Os sobrinhos que vivem próximo à sua residência são companhias constantes nas suas viagens. Já fez uma viagem de volta ao mundo, foi à maioria dos Estados brasileiros e visitou Paris 14 vezes. “É a minha vida semi-nômade. Outro motivo que afugentou um provável marido”, diverte-se.
Aos 85 anos, Maria Thetis ainda pretende lançar um novo trabalho bibliográfico, provisoriamente intitulado ‘Caminhos da Vida’. “Quero reunir todas as minhas
publicações, inclusive minhas contribuições para jornais de Sergipe, desde a Gazeta [de Sergipe] até o atual Jornal da Cidade”, declara.
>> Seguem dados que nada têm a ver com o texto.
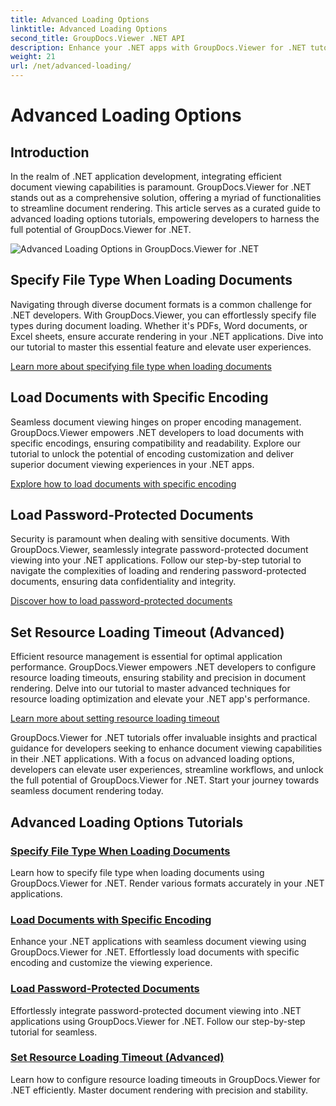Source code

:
 ```yaml
---
title: Advanced Loading Options
linktitle: Advanced Loading Options
second_title: GroupDocs.Viewer .NET API
description: Enhance your .NET apps with GroupDocs.Viewer for .NET tutorials. Learn to specify file types, manage encodings, load password-protected docs, and more. 
weight: 21
url: /net/advanced-loading/
---
```


# Advanced Loading Options

## Introduction

In the realm of .NET application development, integrating efficient document viewing capabilities is paramount. GroupDocs.Viewer for .NET stands out as a comprehensive solution, offering a myriad of functionalities to streamline document rendering. This article serves as a curated guide to advanced loading options tutorials, empowering developers to harness the full potential of GroupDocs.Viewer for .NET.

![Advanced Loading Options in GroupDocs.Viewer for .NET](/viewer/advanced-loading/image.png)
## Specify File Type When Loading Documents
Navigating through diverse document formats is a common challenge for .NET developers. With GroupDocs.Viewer, you can effortlessly specify file types during document loading. Whether it's PDFs, Word documents, or Excel sheets, ensure accurate rendering in your .NET applications. Dive into our tutorial to master this essential feature and elevate user experiences.

[Learn more about specifying file type when loading documents](./specify-file-type/)

## Load Documents with Specific Encoding
Seamless document viewing hinges on proper encoding management. GroupDocs.Viewer empowers .NET developers to load documents with specific encodings, ensuring compatibility and readability. Explore our tutorial to unlock the potential of encoding customization and deliver superior document viewing experiences in your .NET apps.

[Explore how to load documents with specific encoding](./load-documents-encoding/)

## Load Password-Protected Documents
Security is paramount when dealing with sensitive documents. With GroupDocs.Viewer, seamlessly integrate password-protected document viewing into your .NET applications. Follow our step-by-step tutorial to navigate the complexities of loading and rendering password-protected documents, ensuring data confidentiality and integrity.

[Discover how to load password-protected documents](./load-password-protected-document/)

## Set Resource Loading Timeout (Advanced)
Efficient resource management is essential for optimal application performance. GroupDocs.Viewer empowers .NET developers to configure resource loading timeouts, ensuring stability and precision in document rendering. Delve into our tutorial to master advanced techniques for resource loading optimization and elevate your .NET app's performance.

[Learn more about setting resource loading timeout](./set-resource-loading-timeout/)

GroupDocs.Viewer for .NET tutorials offer invaluable insights and practical guidance for developers seeking to enhance document viewing capabilities in their .NET applications. With a focus on advanced loading options, developers can elevate user experiences, streamline workflows, and unlock the full potential of GroupDocs.Viewer for .NET. Start your journey towards seamless document rendering today.
## Advanced Loading Options Tutorials
### [Specify File Type When Loading Documents](./specify-file-type/)
Learn how to specify file type when loading documents using GroupDocs.Viewer for .NET. Render various formats accurately in your .NET applications.
### [Load Documents with Specific Encoding](./load-documents-encoding/)
Enhance your .NET applications with seamless document viewing using GroupDocs.Viewer for .NET. Effortlessly load documents with specific encoding and customize the viewing experience.
### [Load Password-Protected Documents](./load-password-protected-document/)
Effortlessly integrate password-protected document viewing into .NET applications using GroupDocs.Viewer for .NET. Follow our step-by-step tutorial for seamless.
### [Set Resource Loading Timeout (Advanced)](./set-resource-loading-timeout/)
Learn how to configure resource loading timeouts in GroupDocs.Viewer for .NET efficiently. Master document rendering with precision and stability.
O contato com os jovens é que entusiasma a historiadora a não parar. “Até hoje eu palestro em seminários, encontros… O contato com os jovens me revigora, me faz sentir jovem novamente”, argumenta.
Por ter sido uma mulher pioneira em vários segmentos, principalmente relacionados à educação, Thetis diz se orgulhar da contemporânea atuação da mulher na sociedade. “Hoje nós temos mulheres de destaque não só na educação e cultura, mas em áreas até então exclusivamente masculinas, como na Justiça. E mesmo estando em uma idade avançada quero continuar participando dessa vitória diária do sexo feminino”, concluiu a nossa homenageada.